В 1814 году, в Рамбулье, куда приехала Мария Луиза с сыном, Франц II поражен был сходством трехлетнего Римского короля с Иосифом II: «Настоящий Габсбург!»
Сорокалетний жених молодится для восемнадцатилетней невесты: заказывает себе щегольское узкое платье и узкие башмаки, которых не выносит; учится вальсировать, хотя его от круженья тошнит. Ждет невесты не дождется, как маленький мальчик – новой игрушки.
Выезжает к ней навстречу в Компьен, ночью, в слякоть, кидается в ее карету, где и овладевает ею наспех, по-солдатски.
Кожа у нее фарфорово-белая, фаянсово-голубые глаза, деревянная жесткость движений, лицо слегка рябое и румяное, грудь кормилицы и невинность десятилетней девочки. Она вытирает лицо платком от его поцелуев. «Что это, Луиза, я тебе противен?» – «Нет, но у меня такая привычка: я так же делаю, когда меня целует король Римский».
Муж любит тепло, а жена холод. – «Спи у меня, Луиза». – «Нет, у вас слишком натоплено».
«Я его ничуть не боюсь, но начинаю думать, что он меня боится», – говорит она Меттерниху три месяца спустя после свадьбы.
Он воображает, что она его любит.
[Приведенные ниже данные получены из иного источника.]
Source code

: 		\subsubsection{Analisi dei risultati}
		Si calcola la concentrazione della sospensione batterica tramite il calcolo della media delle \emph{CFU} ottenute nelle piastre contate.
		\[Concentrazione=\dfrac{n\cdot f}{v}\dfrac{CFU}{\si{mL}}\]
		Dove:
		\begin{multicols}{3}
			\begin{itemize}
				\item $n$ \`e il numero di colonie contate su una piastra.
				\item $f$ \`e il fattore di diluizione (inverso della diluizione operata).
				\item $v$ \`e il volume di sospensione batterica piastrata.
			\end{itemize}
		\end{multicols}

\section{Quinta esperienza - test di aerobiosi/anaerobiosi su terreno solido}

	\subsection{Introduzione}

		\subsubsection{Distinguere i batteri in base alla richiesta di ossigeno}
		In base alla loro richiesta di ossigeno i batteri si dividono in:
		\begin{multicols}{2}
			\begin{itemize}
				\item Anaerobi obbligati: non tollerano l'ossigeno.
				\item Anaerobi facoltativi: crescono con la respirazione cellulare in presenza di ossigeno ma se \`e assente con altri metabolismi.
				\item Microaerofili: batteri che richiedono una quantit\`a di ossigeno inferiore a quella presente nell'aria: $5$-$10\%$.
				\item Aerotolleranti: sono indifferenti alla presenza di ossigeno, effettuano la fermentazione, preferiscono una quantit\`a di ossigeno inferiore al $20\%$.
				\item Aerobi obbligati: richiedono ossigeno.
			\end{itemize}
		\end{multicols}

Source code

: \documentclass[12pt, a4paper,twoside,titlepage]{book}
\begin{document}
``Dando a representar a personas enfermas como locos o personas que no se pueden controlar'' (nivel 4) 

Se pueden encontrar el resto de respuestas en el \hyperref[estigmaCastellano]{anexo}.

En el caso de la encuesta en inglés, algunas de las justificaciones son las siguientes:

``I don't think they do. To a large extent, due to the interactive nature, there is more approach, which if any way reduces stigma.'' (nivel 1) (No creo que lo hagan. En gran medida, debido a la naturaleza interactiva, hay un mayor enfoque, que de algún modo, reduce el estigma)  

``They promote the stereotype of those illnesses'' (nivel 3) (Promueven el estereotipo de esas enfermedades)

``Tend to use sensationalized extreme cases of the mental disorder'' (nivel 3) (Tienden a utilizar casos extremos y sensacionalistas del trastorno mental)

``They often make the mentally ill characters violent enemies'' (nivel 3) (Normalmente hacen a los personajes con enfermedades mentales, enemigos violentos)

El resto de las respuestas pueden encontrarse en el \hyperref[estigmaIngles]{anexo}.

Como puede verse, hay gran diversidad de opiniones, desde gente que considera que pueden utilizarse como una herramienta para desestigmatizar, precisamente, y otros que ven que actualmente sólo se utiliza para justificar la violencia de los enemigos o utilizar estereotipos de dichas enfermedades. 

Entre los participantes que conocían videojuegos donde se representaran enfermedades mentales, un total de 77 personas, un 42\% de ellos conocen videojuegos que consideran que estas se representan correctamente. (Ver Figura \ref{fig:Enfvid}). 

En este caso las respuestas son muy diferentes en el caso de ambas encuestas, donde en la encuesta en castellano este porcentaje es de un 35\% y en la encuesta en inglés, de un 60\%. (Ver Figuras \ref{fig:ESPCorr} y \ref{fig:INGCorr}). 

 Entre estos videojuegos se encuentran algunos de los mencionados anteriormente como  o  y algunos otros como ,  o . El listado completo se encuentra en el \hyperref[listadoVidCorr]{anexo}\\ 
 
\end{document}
В 1814 году, после его отреченья, она пишет ему, что никогда его не покинет и «никакая человеческая сила не разлучит ее с ним». И он ей верит или делает вид, что верит. «Вы не знаете императрицы: это женщина с большим характером!» – говорит своим приближенным. «Она умнее и политичнее всех моих братьев».
Ждет ее на Эльбу, в изгнание, потому что она «любит в нем человека больше императора». Там же, на Эльбе, велит живописцу изобразить на плафоне дворца «двух голубков, связанных шелковой лентой так, чтобы узел затягивался по мере того, как они разлетаются».
На Святой Елене, за неделю до смерти, завещает ей свое сердце. «Вы положите его в спирт и отвезете в Парму моей дорогой Марии Луизе; вы скажете ей, что я ее нежно люблю и никогда не переставал любить. Вы сообщите ей все, что видели; как я здесь жил и как умер». В это время она уже любовница австрийского дипломата, барона Нейпперга, темного проходимца, злейшего врага его и многолетнего шпиона.
«Я прошу мою дорогую супругу Марию Луизу, беречь моего сына», – сказано в завещании императора. К счастью, он умер, не узнав, как она его сберегла.
Второго апреля 1810 года повенчал их тот же кардинал Феш, который венчал Наполеона с Жозефиной. Двадцатого марта 1811 года родился у них сын, король Римский. Призрачная династия основана; бездна покрыта цветами. Кажется, впрочем, он себя не обманывает: «Брак с Марией Луизой меня погубил… Я поставил ногу на прикрытую цветами пропасть».
Первый навязанный им себе на шею камень – Испания, второй – династия, третий – папа.
«Папа господствует над духом, а я – только над материей». – «Души людей священники берут себе, а мне оставляют трупы». Этого он не хочет; хочет оживить трупы, соединить дух с материей. Объявляет, что нет двух наместников Христа – папы и кесаря, а есть один – кесарь. «Бог сделал императора наместником Своего могущества и образом Своим на земле».
«Я надеялся управлять папою, и тогда какое влияние, какая власть над миром!» – «Я управлял бы миром духовным так же легко, как политическим». – «Я вознес бы папу безмерно, окружил бы его таким почетом и пышностью, что он перестал бы жалеть о мирском; я сделал бы из него идола; он жил бы рядом со мной; Париж был бы столицею христианского мира; у меня были бы мои соборы, как у Константина и Карла Великого».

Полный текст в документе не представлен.